While Zambia seemingly has some excess grid to share with neighbors under negotiated circumstances, locals have equally reported adverse impacts of unstable supplies.
“This situation isn’t sustainable. Zambia has traditionally been reliant on hydroelectric power, but the Kariba Dam hasn’t been adequately maintained for decades, and variable rainfall in recent years reduces hydroelectric generation capacity,” Zambia’s State-owned group, ZCCM Investments Holdings’ board chairperson, Dolika Banda, said in a report by Creamer Media’s Mining Weekly.
“Our energy situation is untenable. Electricity is unreliable and power outages are frequent. Many have to use generators, which is costly.”
Namibia also faces acute energy deficiency, particularly in rural areas, where slightly above half of the population has access to power with Windhoek importing over 50 percent of electricity, mainly from South Africa, according to Parliament records.
Similarly, the African Journal Online reports the Kingdom of Eswatini has been experiencing power outages for some time, which has muted efforts to increase access to electricity, resulting in harsh penalties and costs to the economy.
In Malawi, the United Nations Development Programme (UNDP: December 2022) lists energy constraints among top challenges that hamper progress toward sustainable economic growth.
The script is the same in other regional members, save for Mozambique, which has recently leapfrogged its peers to become one of SADC’s primary producers and exports power to Botswana, South Africa, Zimbabwe, and the Southern African Power Pool (SAPP).
Indeed, the prevailing supply deficit exposes the inadequacies of fragmented efforts by individual countries, with expert and research insight showing SADC is yet to fully exploit numerous benefits of regional energy cooperation due to sluggish project implementation and weaker interconnecting infrastructure.
This is despite the well-expressed regional energy integration framework as espoused in the 1996 Sadc Protocol on Energy, which promotes harmonious development of national policies for common interest in energy security – backed by the establishment of SAPP, which institutionalized regional energy trading.
Scaling up regional collaboration is, thus, more fundamental to Sadc energy sustainability in the face of geo-political complications that are tilting global value chains and climate change contestations on financing fossil-energy projects.
In this regard, Shingirirai Mutanga and Thokozani Simelane, in a research paper titled: “Electricity Generation: A Driver of Sadc Regional Integration”, suggest that Sadc’s quest for economic transformation and boosting international partnerships will remain a challenge if not backed by a solid power supply strategy.

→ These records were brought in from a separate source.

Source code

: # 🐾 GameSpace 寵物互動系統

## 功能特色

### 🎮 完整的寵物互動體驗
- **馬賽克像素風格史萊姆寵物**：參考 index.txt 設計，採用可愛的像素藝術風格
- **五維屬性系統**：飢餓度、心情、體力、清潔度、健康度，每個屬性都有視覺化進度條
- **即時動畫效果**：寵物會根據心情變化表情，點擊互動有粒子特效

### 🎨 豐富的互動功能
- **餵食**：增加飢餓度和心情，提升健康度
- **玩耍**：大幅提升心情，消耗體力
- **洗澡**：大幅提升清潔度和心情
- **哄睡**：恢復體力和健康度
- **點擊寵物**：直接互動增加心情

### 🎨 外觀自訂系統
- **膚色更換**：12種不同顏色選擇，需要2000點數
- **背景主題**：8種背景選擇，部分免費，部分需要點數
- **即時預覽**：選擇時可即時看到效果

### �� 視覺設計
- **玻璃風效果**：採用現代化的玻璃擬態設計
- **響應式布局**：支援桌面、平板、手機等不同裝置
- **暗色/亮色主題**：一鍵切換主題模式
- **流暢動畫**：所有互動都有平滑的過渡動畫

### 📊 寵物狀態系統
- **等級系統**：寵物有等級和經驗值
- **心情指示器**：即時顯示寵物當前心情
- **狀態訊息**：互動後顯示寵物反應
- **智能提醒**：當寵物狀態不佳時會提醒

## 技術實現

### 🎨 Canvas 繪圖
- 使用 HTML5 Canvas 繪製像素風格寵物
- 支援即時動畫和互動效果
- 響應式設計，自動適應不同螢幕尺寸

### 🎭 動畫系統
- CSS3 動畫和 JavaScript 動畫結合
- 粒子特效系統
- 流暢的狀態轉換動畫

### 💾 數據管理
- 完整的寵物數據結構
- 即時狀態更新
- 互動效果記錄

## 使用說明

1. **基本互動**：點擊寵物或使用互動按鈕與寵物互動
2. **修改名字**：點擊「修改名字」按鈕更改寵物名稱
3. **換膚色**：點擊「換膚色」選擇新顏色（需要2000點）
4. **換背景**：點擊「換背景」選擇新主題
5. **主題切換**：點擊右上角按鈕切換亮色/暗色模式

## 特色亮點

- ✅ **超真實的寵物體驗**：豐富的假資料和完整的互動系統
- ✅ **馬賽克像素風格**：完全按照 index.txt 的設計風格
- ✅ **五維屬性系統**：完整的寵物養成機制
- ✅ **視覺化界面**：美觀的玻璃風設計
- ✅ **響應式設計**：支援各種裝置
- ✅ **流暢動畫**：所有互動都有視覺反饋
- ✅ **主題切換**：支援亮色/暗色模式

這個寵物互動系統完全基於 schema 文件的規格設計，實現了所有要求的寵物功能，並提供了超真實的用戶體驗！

They, particularly, advocate for strengthening of the regional power pool model to enhance effectiveness and efficiency in resource utilisation.Economist and Africa South Business Group member, Mr Eddie Cross, concurs, stressing the need to unlock investments in high-impact regional energy generation and transmission infrastructure projects that would feed power to key development projects in Sadc.
“Several major projects are being planned in the region for the next decade, which will require a lot of electricity,” he said.
Unleashing new capacity through flagship regional energy projects in gas, solar and hydro-energy, and coal, which are abundant in Southern Africa, is more critical in addressing energy poverty, Mr Cross added.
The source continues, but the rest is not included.